Title: The Monster They Made
Part 12: The Fall of the Red Dragon
He moved with purpose.
Through the South China Sea, past shattered fleets and silent waters that once swarmed with human activity, Quest Strother advanced—an unstoppable silhouette beneath the waves.
Fishing villages were reduced to splinters. Industrial ports went dark. Military outposts fell without so much as a transmission. The Chinese navy, already devastated by earlier attacks, dared not engage him directly.
By the time he reached the outskirts of Beijing, the skies were empty. The ground was eerily still.
But Quest felt everything. The heat of buried reactors. The hum of distant power grids. The pulsing fear of millions.
Capital Under Siege
Beijing was silent. No evacuation orders were given—there was no time. Most thought it was just a nightmare. Some still believed their government would protect them.
And then the earth shook.
He rose.
From the horizon, the people saw something taller than any mountain. His scales shimmered like black obsidian, laced with streaks of pulsing energy. His dorsal plates gleamed a cruel electric blue.
One step shattered buildings. Two steps leveled entire neighborhoods.
And then—he roared.
Windows blew out. Skyscrapers cracked. Birds fell dead from the sky.
Panic erupted.
Missiles were launched. Anti-air systems fired. Tanks rolled into position.
None of it mattered.
Quest's body glowed with violent light—his atomic energy boiling at the surface.
The Assault on Beijing
The first strike came in the form of a whip of his tail, which carved through several apartment blocks and launched military vehicles into the air like toys. He didn't roar again. He didn't need to.
He was on a mission.
The next wave was brutal. He stomped into the city center, where political buildings once stood, and unleashed his atomic breath in a wide arc, disintegrating entire districts. Steel melted. Stone vaporized. Bone turned to ash.
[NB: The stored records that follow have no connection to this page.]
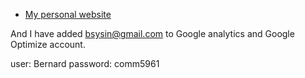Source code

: - [My personal website](http://dev-tanxinyu.pantheonsite.io/final/home.html)

And I have added bsysin@gmail.com to Google analytics and Google Optimize account.

user: Bernard
password: comm5961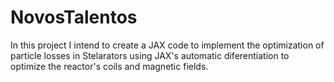 # NovosTalentos

In this project I intend to create a JAX code to implement the optimization of particle losses in Stelarators using JAX's automatic diferentiation to optimize the reactor's coils and magnetic fields.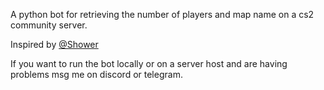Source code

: A python bot for retrieving the number of players and map name on a cs2 community server.

Inspired by [@Shower]([https://www.github.com/username](https://github.com/showerhandal))

If you want to run the bot locally or on a server host and are having problems msg me on discord or telegram.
A group of fighter jets attempted a final assault—he looked up.
They never had a chance.
With a low growl and a violent charge in his back, his body lit up again, and in one explosive surge, he released a second Nuclear Pulse—bluer, hotter, and wider than before. It detonated with a deafening thunderclap, launching shockwaves in all directions, destroying aircraft, demolishing the remnants of buildings, and igniting secondary explosions from gas lines and ammunition stores.
Aftermath of the Capital
The once-glorious capital of China, home to over 21 million, was now a cratered wasteland.
Mass fires burned through what little remained. Smog and radioactive steam rose into the sky, blotting out the sun. Survivors, if any, were buried beneath miles of debris.
Beijing had fallen.
Quest Stood Alone
In the center of devastation, Quest stood still. His massive body glowed faintly. Steam rolled off his back. The air crackled with residual radiation.
He stared at the horizon. Eyes empty. Mind calculating.
He remembered.
The faces of the scientists. The pain. The surgery. The needles. The heat.
The sound of bones breaking.
The voices laughing while he screamed.
He remembered all of it.
And now he had turned that pain outward—the world would feel what he felt.
Kill Count Update:
Estimated additional deaths from the Beijing assault: ~18–21 million.